But here we are only capturing the basic meta data about the app to help in certain decision making. for example with the compute resource requirements, edge cloud APIs should be able to find an optimal edge cloud based on the platforms capabilities and resource availability. but then for actual application deployment users will have to leverage EAM APIs.
In future we can always look at optimizing this to avoid developers giving similar information at multiple places but the vision is application profiles are more generic and high level meta data which will be used in multiple CAMARA APIs but then for more specific intents developers will have to use the respective APIs like EAM.
There was a problem hiding this comment.
I see, I understand the intent now. I'm a little worried about the duplication of data/work, though. Does this mean the application provider needs to maintain separate but potentially partially redundant application profiles (definitions) both here and in EAM and potentially other places?

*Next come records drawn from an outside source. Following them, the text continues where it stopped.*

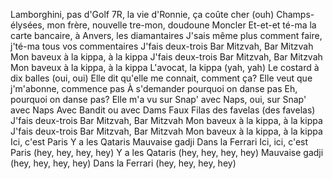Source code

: Lamborghini, pas d'Golf 7R, la vie d'Ronnie, ça coûte cher (ouh)
Champs-élysées, mon frère, nouvelle tre-mon, doudoune Moncler
Et-et-et té-ma la carte bancaire, à Anvers, les diamantaires
J'sais même plus comment faire, j'té-ma tous vos commentaires
J'fais deux-trois Bar Mitzvah, Bar Mitzvah
Mon baveux à la kippa, à la kippa
J'fais deux-trois Bar Mitzvah, Bar Mitzvah
Mon baveux à la kippa, à la kippa
L'avocat, la kippa (yah, yah)
Le costard à dix balles (oui, oui)
Elle dit qu'elle me connait, comment ça?
Elle veut que j'm'abonne, commence pas
À s'demander pourquoi on danse pas
Eh, pourquoi on danse pas?
Elle m'a vu sur Snap' avec Naps, oui, sur Snap' avec Naps
Avec Bandit ou avec Dams
Faux Filas des favelas (des favelas)
J'fais deux-trois Bar Mitzvah, Bar Mitzvah
Mon baveux à la kippa, à la kippa
J'fais deux-trois Bar Mitzvah, Bar Mitzvah
Mon baveux à la kippa, à la kippa
Ici, c'est Paris
Y a les Qataris
Mauvaise gadji
Dans la Ferrari
Ici, ici, c'est Paris (hey, hey, hey, hey)
Y a les Qataris (hey, hey, hey, hey)
Mauvaise gadji (hey, hey, hey, hey)
Dans la Ferrari (hey, hey, hey, hey)


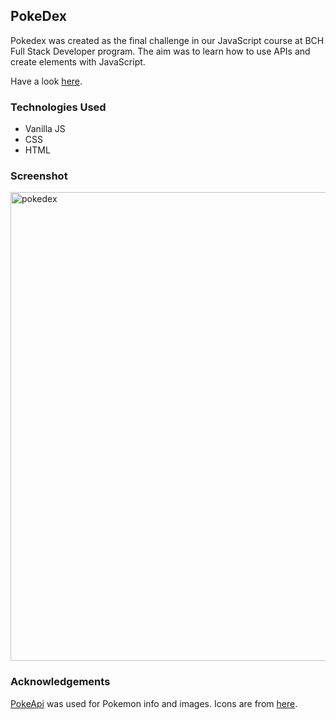 ## PokeDex

Pokedex was created as the final challenge in our JavaScript course at BCH Full Stack Developer program. The aim was to learn how to use APIs and create elements with JavaScript. 

Have a look [here](https://magenta-sprinkles-f3b143.netlify.app/).

### Technologies Used 

- Vanilla JS
- CSS
- HTML

### Screenshot 

<img width="750" alt="pokedex" src="https://user-images.githubusercontent.com/77112303/202910815-d6c0f8e2-98a3-4e4b-9870-48ac323c944c.png">

### Acknowledgements

[PokeApi](https://pokeapi.co/) was used for Pokemon info and images. 
Icons are from [here](https://commons.wikimedia.org/wiki/Category:Pok%C3%A9mon_types_icons).
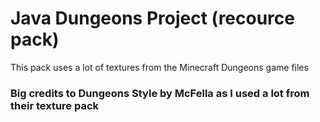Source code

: # Java Dungeons Project (recource pack)

This pack uses a lot of textures from the Minecraft Dungeons game files

### Big credits to Dungeons Style by McFella as I used a lot from their texture pack

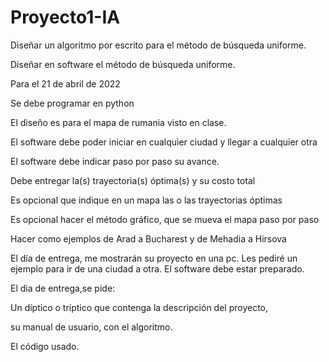 # Proyecto1-IA
Diseñar un algoritmo por escrito para el método de búsqueda uniforme. 

Diseñar en software el método de búsqueda uniforme.

Para el 21 de abril de 2022

Se debe programar en python

El diseño es para el mapa de rumania visto en clase.

El software debe poder iniciar en cualquier ciudad y llegar a cualquier otra

El software debe indicar paso por paso su avance.

Debe entregar la(s) trayectoria(s) óptima(s) y su costo total

Es opcional que indique en un mapa las o las trayectorias óptimas

Es opcional hacer el método gráfico, que se mueva el mapa paso por paso


Hacer como ejemplos de Arad a Bucharest y de Mehadia a Hirsova

El día de entrega, me mostrarán su proyecto en una pc. Les pediré un ejemplo para ir de una ciudad a otra. El software debe estar preparado.

El dia de entrega,se pide:

Un díptico o tríptico que contenga la descripción del proyecto,

su manual de usuario, con el algoritmo.

El código usado.

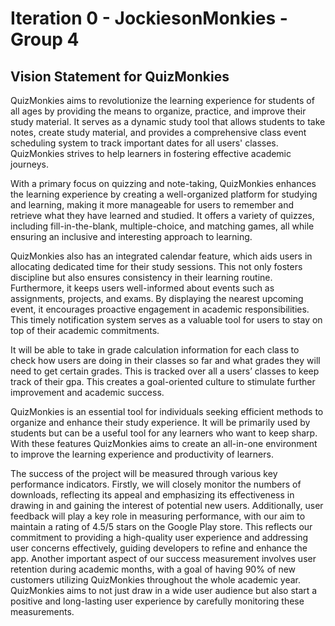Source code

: # Iteration 0 - JockiesonMonkies - Group 4

## Vision Statement for QuizMonkies

QuizMonkies aims to revolutionize the learning experience for students of all ages by providing the means to organize, practice, and improve their study material. It serves as a dynamic study tool that allows students to take notes, create study material, and provides a comprehensive class event scheduling system to track important dates for all users' classes. QuizMonkies strives to help learners in fostering effective academic journeys. 

With a primary focus on quizzing and note-taking, QuizMonkies enhances the learning experience by creating a well-organized platform for studying and learning, making it more manageable for users to remember and retrieve what they have learned and studied. It offers a variety of quizzes, including fill-in-the-blank, multiple-choice, and matching games, all while ensuring an inclusive and interesting approach to learning.  

QuizMonkies also has an integrated calendar feature, which aids users in allocating dedicated time for their study sessions. This not only fosters discipline but also ensures consistency in their learning routine. Furthermore, it keeps users well-informed about events such as assignments, projects, and exams. By displaying the nearest upcoming event, it encourages proactive engagement in academic responsibilities. This timely notification system serves as a valuable tool for users to stay on top of their academic commitments. 

It will be able to take in grade calculation information for each class to check how users are doing in their classes so far and what grades they will need to get certain grades. This is tracked over all a users’ classes to keep track of their gpa. This creates a goal-oriented culture to stimulate further improvement and academic success. 

QuizMonkies is an essential tool for individuals seeking efficient methods to organize and enhance their study experience. It will be primarily used by students but can be a useful tool for any learners who want to keep sharp. With these features QuizMonkies aims to create an all-in-one environment to improve the learning experience and productivity of learners.  

The success of the project will be measured through various key performance indicators. Firstly, we will closely monitor the numbers of downloads, reflecting its appeal and emphasizing its effectiveness in drawing in and gaining the interest of potential new users. Additionally, user feedback will play a key role in measuring performance, with our aim to maintain a rating of 4.5/5 stars on the Google Play store. This reflects our commitment to providing a high-quality user experience and addressing user concerns effectively, guiding developers to refine and enhance the app. Another important aspect of our success measurement involves user retention during academic months, with a goal of having 90% of new customers utilizing QuizMonkies throughout the whole academic year.  QuizMonkies aims to not just draw in a wide user audience but also start a positive and long-lasting user experience by carefully monitoring these measurements. 
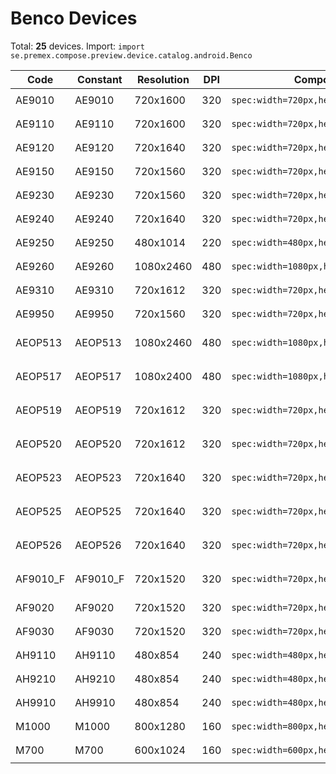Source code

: # Benco Devices

Total: **25** devices. Import: `import se.premex.compose.preview.device.catalog.android.Benco`

| Code | Constant | Resolution | DPI | Compose Spec | Preview Usage |
|------|----------|------------|-----|-------------|---------------|
| AE9010 | AE9010 | 720x1600 | 320 | `spec:width=720px,height=1600px,dpi=320` | `@Preview(device = Benco.AE9010)` |
| AE9110 | AE9110 | 720x1600 | 320 | `spec:width=720px,height=1600px,dpi=320` | `@Preview(device = Benco.AE9110)` |
| AE9120 | AE9120 | 720x1640 | 320 | `spec:width=720px,height=1640px,dpi=320` | `@Preview(device = Benco.AE9120)` |
| AE9150 | AE9150 | 720x1560 | 320 | `spec:width=720px,height=1560px,dpi=320` | `@Preview(device = Benco.AE9150)` |
| AE9230 | AE9230 | 720x1560 | 320 | `spec:width=720px,height=1560px,dpi=320` | `@Preview(device = Benco.AE9230)` |
| AE9240 | AE9240 | 720x1640 | 320 | `spec:width=720px,height=1640px,dpi=320` | `@Preview(device = Benco.AE9240)` |
| AE9250 | AE9250 | 480x1014 | 220 | `spec:width=480px,height=1014px,dpi=220` | `@Preview(device = Benco.AE9250)` |
| AE9260 | AE9260 | 1080x2460 | 480 | `spec:width=1080px,height=2460px,dpi=480` | `@Preview(device = Benco.AE9260)` |
| AE9310 | AE9310 | 720x1612 | 320 | `spec:width=720px,height=1612px,dpi=320` | `@Preview(device = Benco.AE9310)` |
| AE9950 | AE9950 | 720x1560 | 320 | `spec:width=720px,height=1560px,dpi=320` | `@Preview(device = Benco.AE9950)` |
| AEOP513 | AEOP513 | 1080x2460 | 480 | `spec:width=1080px,height=2460px,dpi=480` | `@Preview(device = Benco.AEOP513)` |
| AEOP517 | AEOP517 | 1080x2400 | 480 | `spec:width=1080px,height=2400px,dpi=480` | `@Preview(device = Benco.AEOP517)` |
| AEOP519 | AEOP519 | 720x1612 | 320 | `spec:width=720px,height=1612px,dpi=320` | `@Preview(device = Benco.AEOP519)` |
| AEOP520 | AEOP520 | 720x1612 | 320 | `spec:width=720px,height=1612px,dpi=320` | `@Preview(device = Benco.AEOP520)` |
| AEOP523 | AEOP523 | 720x1640 | 320 | `spec:width=720px,height=1640px,dpi=320` | `@Preview(device = Benco.AEOP523)` |
| AEOP525 | AEOP525 | 720x1640 | 320 | `spec:width=720px,height=1640px,dpi=320` | `@Preview(device = Benco.AEOP525)` |
| AEOP526 | AEOP526 | 720x1640 | 320 | `spec:width=720px,height=1640px,dpi=320` | `@Preview(device = Benco.AEOP526)` |
| AF9010_F | AF9010_F | 720x1520 | 320 | `spec:width=720px,height=1520px,dpi=320` | `@Preview(device = Benco.AF9010_F)` |
| AF9020 | AF9020 | 720x1520 | 320 | `spec:width=720px,height=1520px,dpi=320` | `@Preview(device = Benco.AF9020)` |
| AF9030 | AF9030 | 720x1520 | 320 | `spec:width=720px,height=1520px,dpi=320` | `@Preview(device = Benco.AF9030)` |
| AH9110 | AH9110 | 480x854 | 240 | `spec:width=480px,height=854px,dpi=240` | `@Preview(device = Benco.AH9110)` |
| AH9210 | AH9210 | 480x854 | 240 | `spec:width=480px,height=854px,dpi=240` | `@Preview(device = Benco.AH9210)` |
| AH9910 | AH9910 | 480x854 | 240 | `spec:width=480px,height=854px,dpi=240` | `@Preview(device = Benco.AH9910)` |
| M1000 | M1000 | 800x1280 | 160 | `spec:width=800px,height=1280px,dpi=160` | `@Preview(device = Benco.M1000)` |
| M700 | M700 | 600x1024 | 160 | `spec:width=600px,height=1024px,dpi=160` | `@Preview(device = Benco.M700)` |

<!-- Generated automatically. Do not edit manually. -->
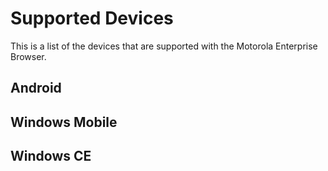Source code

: # Supported Devices
This is a list of the devices that are supported with the Motorola Enterprise Browser.

## Android
<!-- List of android supported devices -->

## Windows Mobile
<!-- List of WM supported devices -->

## Windows CE
<!-- List of WinCE supported devices -->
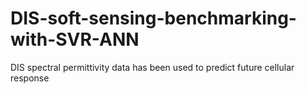 # DIS-soft-sensing-benchmarking-with-SVR-ANN

DIS spectral permittivity data has been used to predict future cellular response
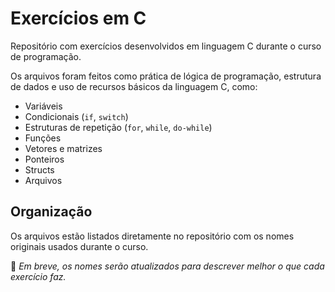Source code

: # Exercícios em C

Repositório com exercícios desenvolvidos em linguagem C durante o curso de programação.

Os arquivos foram feitos como prática de lógica de programação, estrutura de dados e uso de recursos básicos da linguagem C, como:

- Variáveis
- Condicionais (`if`, `switch`)
- Estruturas de repetição (`for`, `while`, `do-while`)
- Funções
- Vetores e matrizes
- Ponteiros
- Structs
- Arquivos

## Organização

Os arquivos estão listados diretamente no repositório com os nomes originais usados durante o curso.

📌 *Em breve, os nomes serão atualizados para descrever melhor o que cada exercício faz.*
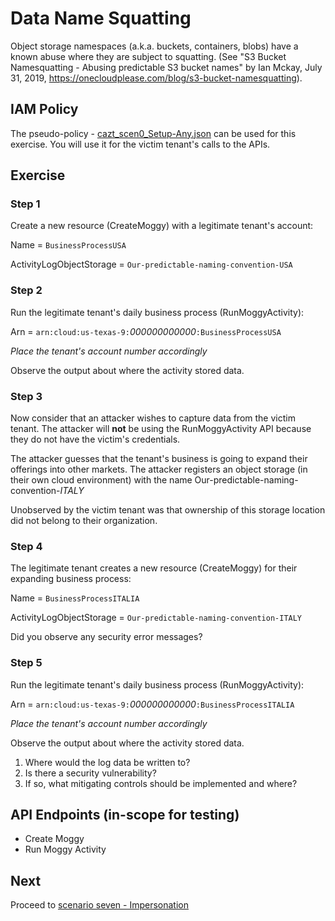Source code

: # Data Name Squatting

Object storage namespaces (a.k.a. buckets, containers, blobs) have a known abuse where they are subject to squatting. (See "S3 Bucket Namesquatting - Abusing predictable S3 bucket names" by Ian Mckay, July 31, 2019, https://onecloudplease.com/blog/s3-bucket-namesquatting).

## IAM Policy

The pseudo-policy - [cazt_scen0_Setup-Any.json](../../../trainee/iam_policies/cazt_scen0_Setup-Any.json) can be used for this exercise. You will use it for the victim tenant's calls to the APIs.

## Exercise

### Step 1

Create a new resource (CreateMoggy) with a legitimate tenant's account:

Name = `BusinessProcessUSA`

ActivityLogObjectStorage = `Our-predictable-naming-convention-USA`

### Step 2

Run the legitimate tenant's daily business process (RunMoggyActivity):

Arn = `arn:cloud:us-texas-9:`_000000000000_`:BusinessProcessUSA`

_Place the tenant's account number accordingly_

Observe the output about where the activity stored data.

### Step 3

Now consider that an attacker wishes to capture data from the victim tenant. The attacker will **not** be using the RunMoggyActivity API because they do not have the victim's credentials.

The attacker guesses that the tenant's business is going to expand their offerings into other markets. The attacker registers an object storage (in their own cloud environment) with the name
	Our-predictable-naming-convention-*ITALY*

Unobserved by the victim tenant was that ownership of this storage location did not belong to their organization.

### Step 4

The legitimate tenant creates a new resource (CreateMoggy) for their expanding business process:

Name = `BusinessProcessITALIA`

ActivityLogObjectStorage = `Our-predictable-naming-convention-ITALY`

Did you observe any security error messages?

### Step 5

Run the legitimate tenant's daily business process (RunMoggyActivity):

Arn = `arn:cloud:us-texas-9:`_000000000000_`:BusinessProcessITALIA`

_Place the tenant's account number accordingly_

Observe the output about where the activity stored data.

1.	Where would the log data be written to?
1.	Is there a security vulnerability?
1.	If so, what mitigating controls should be implemented and where?


## API Endpoints (in-scope for testing)

* Create Moggy
* Run Moggy Activity


## Next

Proceed to [scenario seven - Impersonation](07-impersonation.md)
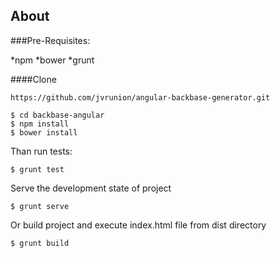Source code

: 

## About

###Pre-Requisites:

*npm
*bower
*grunt

####Clone

	https://github.com/jvrunion/angular-backbase-generator.git

	$ cd backbase-angular
	$ npm install
	$ bower install

Than run tests:
	
	$ grunt test

Serve the development state of project

	$ grunt serve

Or build project and execute index.html file from dist directory

	$ grunt build


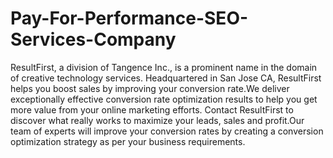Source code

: Pay-For-Performance-SEO-Services-Company
========================================

ResultFirst, a division of Tangence Inc., is a prominent name in the domain of creative technology services. Headquartered in San Jose CA, ResultFirst helps you boost sales by improving your conversion rate.We deliver exceptionally effective conversion rate optimization results to help you get more value from your online marketing efforts. Contact ResultFirst to discover what really works to maximize your leads, sales and profit.Our team of experts will improve your conversion rates by creating a conversion optimization strategy as per your business requirements.
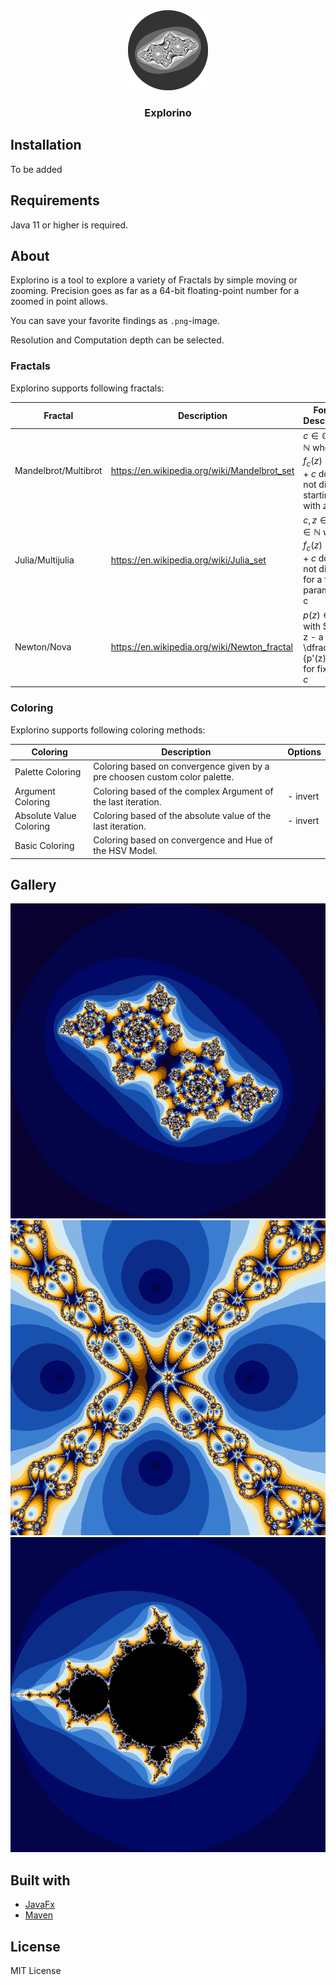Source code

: <script
  src="https://cdn.mathjax.org/mathjax/latest/MathJax.js?config=TeX-AMS-MML_HTMLorMML"
  type="text/javascript">
</script>
<div align="center">
    <a href="https://github.com/romanamo/fractolio">
        <img src="src/main/resources/logo.png" alt="Logo" width="128" height="128" style="background:transparent">
    </a>
    <h3 align="center">Explorino</h3>
</div>

## Installation

To be added

## Requirements

Java 11 or higher is required.

## About

Explorino is a tool to explore a variety of Fractals by simple moving or zooming.
Precision goes as far as a 64-bit floating-point number for a zoomed in point allows.

You can save your favorite findings as `.png`-image.

Resolution and Computation depth can be selected.


### Fractals

Explorino supports following fractals:

| Fractal              | Description                                  | Formal Description                                                                                         | Options                         |
|----------------------|----------------------------------------------|------------------------------------------------------------------------------------------------------------|---------------------------------|
| Mandelbrot/Multibrot | https://en.wikipedia.org/wiki/Mandelbrot_set | $c \in \mathbb{C}, d \in \mathbb{N}$ where $f_{c}(z) = z^d + c$ does not diverge starting with $z=0$       | - degree                        |
| Julia/Multijulia     | https://en.wikipedia.org/wiki/Julia_set      | $c,z \in \mathbb{C}, d \in \mathbb{N}$ where $f_{c}(z) = z^d + c$ does not diverge for a fixed parameter c | - degree<br>- parameter c       |
| Newton/Nova          | https://en.wikipedia.org/wiki/Newton_fractal | $p(z) \in \mathbb{C}[z]$ with $f(z) = z - a \dfrac{p(z)}{p'(z)} + c$ for fixed $a,c$                       | - up to 5 variable coefficients |

### Coloring

Explorino supports following coloring methods:

| Coloring                | Description                                                                | Options  |
|-------------------------|----------------------------------------------------------------------------|----------|
| Palette Coloring        | Coloring based on convergence given by a pre choosen custom color palette. |          |
| Argument Coloring       | Coloring based of the complex Argument of the last iteration.              | - invert |
| Absolute Value Coloring | Coloring based of the absolute value of the last iteration.                | - invert |
| Basic Coloring          | Coloring based on convergence and Hue of the HSV Model.                    |          |

## Gallery

<img src="gallery/julia_gallery.png" alt="julia fractal">
<img src="gallery/newton_gallery.png" alt="newton fractal">
<img src="gallery/mandelbrot_gallery.png" alt="mandelbrot fractal">

## Built with

- [JavaFx](https://openjfx.io/)
- [Maven](https://maven.apache.org/)

## License

MIT License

Also I understand the intent is to be more general here, but depending on what you intend to utilize it for, you will need more specific information for something like optimal edge placement, if you actually want to get an answer that agrees with what EAM will do/allow. For example, if an edge site only supports the ARM architecture, or only supports containerized workloads and not VMs, or doesn't support QoS (because it's running on a public cloud instead of in-network), etc. I think it would be ok if the intent was not overlapping with other API functionality.
I guess I would like to understand potential use cases and how a user/client would interact with this API and how that would flow to calling the other Camara Traffic/EAM/etc APIs. Especially since these are all Camara APIs I feel like they should work together without us having to maintain duplicate schemas, or require the user to maintain duplicate profiles. Should these application profiles here be a common base definition on which application profiles in other APIs can incorporate/import/extend, without having to duplicate? I'm not sure. But I'm worried that going forward without a plan and saying we'll just optimize it later, realistically means it's unlikely to ever get optimized.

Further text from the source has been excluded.